Scan the entries below, and for each line that includes the word "Mechanical", make a copy.

---

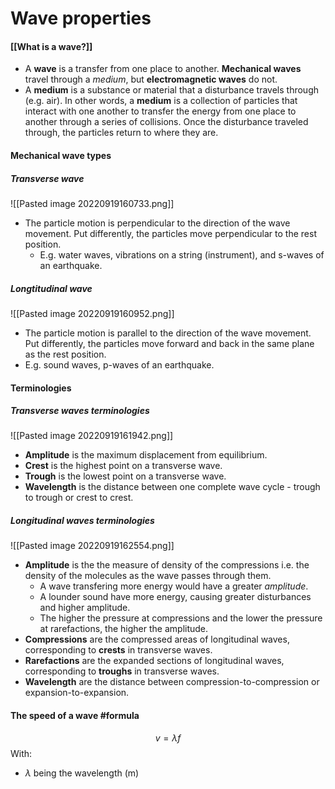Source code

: # Wave properties
#### [[What is a wave?]]
- A **wave** is a transfer from one place to another. **Mechanical waves** travel through a *medium*, but **electromagnetic waves** do not.
- A **medium** is a substance or material that a disturbance travels through (e.g. air). In other words, a **medium** is a collection of particles that interact with one another to transfer the energy from one place to another through a series of collisions. Once the disturbance traveled through, the particles return to where they are.

#### Mechanical wave types
##### Transverse wave
![[Pasted image 20220919160733.png]]
- The particle motion is perpendicular to the direction of the wave movement. Put differently, the particles move perpendicular to the rest position.
	- E.g. water waves, vibrations on a string (instrument), and s-waves of an earthquake.
##### Longtitudinal wave 
![[Pasted image 20220919160952.png]]
- The particle motion is parallel to the direction of the wave movement. Put differently, the particles move forward and back in the same plane as the rest position.
- E.g. sound waves, p-waves of an earthquake.

#### Terminologies
##### Transverse waves terminologies
![[Pasted image 20220919161942.png]]
- **Amplitude** is the maximum displacement from equilibrium.
- **Crest** is the highest point on a transverse wave.
- **Trough** is the lowest point on a transverse wave.
- **Wavelength** is the distance between one complete wave cycle - trough to trough or crest to crest.
##### Longitudinal waves terminologies
![[Pasted image 20220919162554.png]]
- **Amplitude** is the the measure of density of the compressions i.e. the density of the molecules as the wave passes through them.
	- A wave transfering more energy would have a greater *amplitude*.
	- A lounder sound have more energy, causing greater disturbances and higher amplitude.
	- The higher the pressure at compressions and the lower the pressure at rarefactions, the higher the amplitude.
- **Compressions** are the compressed areas of longitudinal waves, corresponding to **crests** in transverse waves. 
- **Rarefactions** are the expanded sections of longitudinal waves, corresponding to **troughs** in transverse waves.
- **Wavelength** are the distance between compression-to-compression or expansion-to-expansion.

#### The speed of a wave #formula 
$$v = \lambda f$$
With:
- $\lambda$ being the wavelength (m)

---

**Your solution:**
- A **wave** is a transfer from one place to another. **Mechanical waves** travel through a *medium*, but **electromagnetic waves** do not.
#### Mechanical wave types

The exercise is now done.